The integrin activation complex requires its components, namely Rap1, talin and kindlin 3, to assemble in close proximity of the integrin cytoplasmic tail. In platelets, deficiency in either of these proteins leads to almost complete inhibition of αIIβ3 integrin activation and platelet aggregation5,31,32,33. Both talin and kindlin3 directly interact with αIIbβ3 via distinct binding sites within the β3 tail, and both proteins are critical for the inside-out activation of integrin receptors34. The molecular mechanisms by which Rap1 interacts with the talin-kindlin3-integrin complex are not fully understood at the moment. Studies in mutant mice demonstrated that Rap1-interacting molecule 1, Riam1, an important adapter for Rap1 and talin in leukocytes, is not important in platelet integrin signaling35,36. Recent studies provided evidence that Rap1 can directly interact with talin, and that disrupting this interaction leads to partially impaired integrin activation in murine platelets37,38,39.

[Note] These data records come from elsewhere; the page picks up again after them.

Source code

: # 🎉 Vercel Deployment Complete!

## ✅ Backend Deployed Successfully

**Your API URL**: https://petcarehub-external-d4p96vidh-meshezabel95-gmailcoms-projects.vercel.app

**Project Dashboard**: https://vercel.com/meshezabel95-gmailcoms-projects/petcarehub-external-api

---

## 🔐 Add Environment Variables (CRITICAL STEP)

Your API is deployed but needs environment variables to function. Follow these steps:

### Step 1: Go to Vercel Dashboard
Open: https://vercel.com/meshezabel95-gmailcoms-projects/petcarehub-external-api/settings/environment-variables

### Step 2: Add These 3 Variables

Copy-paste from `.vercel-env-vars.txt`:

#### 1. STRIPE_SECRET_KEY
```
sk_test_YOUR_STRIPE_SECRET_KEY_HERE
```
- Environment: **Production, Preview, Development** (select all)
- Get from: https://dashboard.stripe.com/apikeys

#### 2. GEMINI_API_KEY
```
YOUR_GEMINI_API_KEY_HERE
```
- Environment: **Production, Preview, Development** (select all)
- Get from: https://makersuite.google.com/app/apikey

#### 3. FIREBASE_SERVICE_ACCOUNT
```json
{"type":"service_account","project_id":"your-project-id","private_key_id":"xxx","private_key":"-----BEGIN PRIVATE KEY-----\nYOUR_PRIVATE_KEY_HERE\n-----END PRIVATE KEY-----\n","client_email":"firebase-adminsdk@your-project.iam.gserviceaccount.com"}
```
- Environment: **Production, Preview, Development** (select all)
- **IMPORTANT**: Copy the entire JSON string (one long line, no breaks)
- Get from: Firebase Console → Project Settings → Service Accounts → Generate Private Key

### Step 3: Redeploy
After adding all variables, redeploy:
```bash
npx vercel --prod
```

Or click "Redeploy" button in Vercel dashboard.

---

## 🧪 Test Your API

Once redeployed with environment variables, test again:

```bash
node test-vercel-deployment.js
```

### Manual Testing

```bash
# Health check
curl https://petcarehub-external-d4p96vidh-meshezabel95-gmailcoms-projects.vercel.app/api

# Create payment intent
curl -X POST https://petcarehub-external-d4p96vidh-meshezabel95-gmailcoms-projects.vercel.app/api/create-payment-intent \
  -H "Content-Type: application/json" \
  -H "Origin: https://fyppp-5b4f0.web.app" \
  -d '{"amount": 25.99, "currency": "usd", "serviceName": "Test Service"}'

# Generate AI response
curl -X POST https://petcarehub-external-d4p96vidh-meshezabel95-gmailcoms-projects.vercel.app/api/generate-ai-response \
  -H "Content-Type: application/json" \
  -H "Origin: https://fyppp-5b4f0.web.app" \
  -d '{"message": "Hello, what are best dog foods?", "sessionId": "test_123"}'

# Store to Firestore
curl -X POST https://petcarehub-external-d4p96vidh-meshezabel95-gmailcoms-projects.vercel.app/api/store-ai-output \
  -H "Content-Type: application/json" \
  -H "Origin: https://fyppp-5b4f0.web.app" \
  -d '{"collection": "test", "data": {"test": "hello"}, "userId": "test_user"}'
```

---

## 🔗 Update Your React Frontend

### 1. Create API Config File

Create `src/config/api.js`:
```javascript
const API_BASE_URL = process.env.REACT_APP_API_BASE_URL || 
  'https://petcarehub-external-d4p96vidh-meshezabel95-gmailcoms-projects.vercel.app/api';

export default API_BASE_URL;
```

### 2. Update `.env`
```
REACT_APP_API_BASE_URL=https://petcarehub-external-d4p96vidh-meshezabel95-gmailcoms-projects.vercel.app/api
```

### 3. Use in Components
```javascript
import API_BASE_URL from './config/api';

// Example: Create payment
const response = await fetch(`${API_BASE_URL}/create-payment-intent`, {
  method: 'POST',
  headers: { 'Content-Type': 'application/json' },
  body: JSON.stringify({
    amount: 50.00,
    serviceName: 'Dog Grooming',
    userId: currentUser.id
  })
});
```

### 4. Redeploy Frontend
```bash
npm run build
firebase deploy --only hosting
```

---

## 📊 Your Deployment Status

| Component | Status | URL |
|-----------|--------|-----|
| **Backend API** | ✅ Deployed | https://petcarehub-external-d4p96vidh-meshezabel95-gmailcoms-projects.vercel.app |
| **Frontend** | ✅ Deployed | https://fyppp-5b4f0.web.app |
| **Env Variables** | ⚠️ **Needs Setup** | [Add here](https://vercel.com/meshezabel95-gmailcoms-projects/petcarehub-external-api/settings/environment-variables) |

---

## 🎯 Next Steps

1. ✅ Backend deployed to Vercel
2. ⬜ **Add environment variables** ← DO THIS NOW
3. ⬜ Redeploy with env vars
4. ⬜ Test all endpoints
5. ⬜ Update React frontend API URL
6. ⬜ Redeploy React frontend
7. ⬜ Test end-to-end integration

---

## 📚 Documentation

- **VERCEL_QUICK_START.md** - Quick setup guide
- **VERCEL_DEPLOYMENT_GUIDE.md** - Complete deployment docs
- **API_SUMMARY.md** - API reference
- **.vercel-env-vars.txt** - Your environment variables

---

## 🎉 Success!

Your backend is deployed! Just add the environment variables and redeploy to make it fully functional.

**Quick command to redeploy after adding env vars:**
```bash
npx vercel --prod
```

The head domain of talin also harbors binding sites for phosphoinositides within its F2F3 domain. In its autoinhibited confirmation, the interaction of talin with anionic lipids is inhibited by the talin rod domain. However, PIP2 was shown to bind to autoinhibited talin, suggesting that PIP2 binding may recruit talin to the plasma membrane and also contribute to its activation at focal adhesions40. Geranylgeranylated Rap1 is already found in the plasma membrane and may be recruited to areas of phosphoinositide enrichment via its interaction with talin. However, Rap1 activity is under the control of both positive (GEFs) and negative (GAPs) regulators, which need to be recruited, and potentially also sequestered away from Rap1 in order to facilitate its activation and inhibition. We recently identified the RapGAP, Rasa3, as an important inhibitor of Rap1 signaling in platelets7. Rasa3 contains a unique PH/Btk regulatory domain that facilitates its interaction with PIP2 and PIP3, and in circulating platelets Rasa3 is found associated with the plasma membrane41. The studies presented here provide direct evidence that CDGI, a main activator of platelet Rap1, uses an atypical C1 domain to interact with PIP2 and PIP3. Thus, both regulators of Rap1 activity and talin interact with the same phospholipids in the plasma membrane. Our work provides a foundation for future studies to uncover how these interactions are spatio-temporally regulated for Rap1 signaling to occur.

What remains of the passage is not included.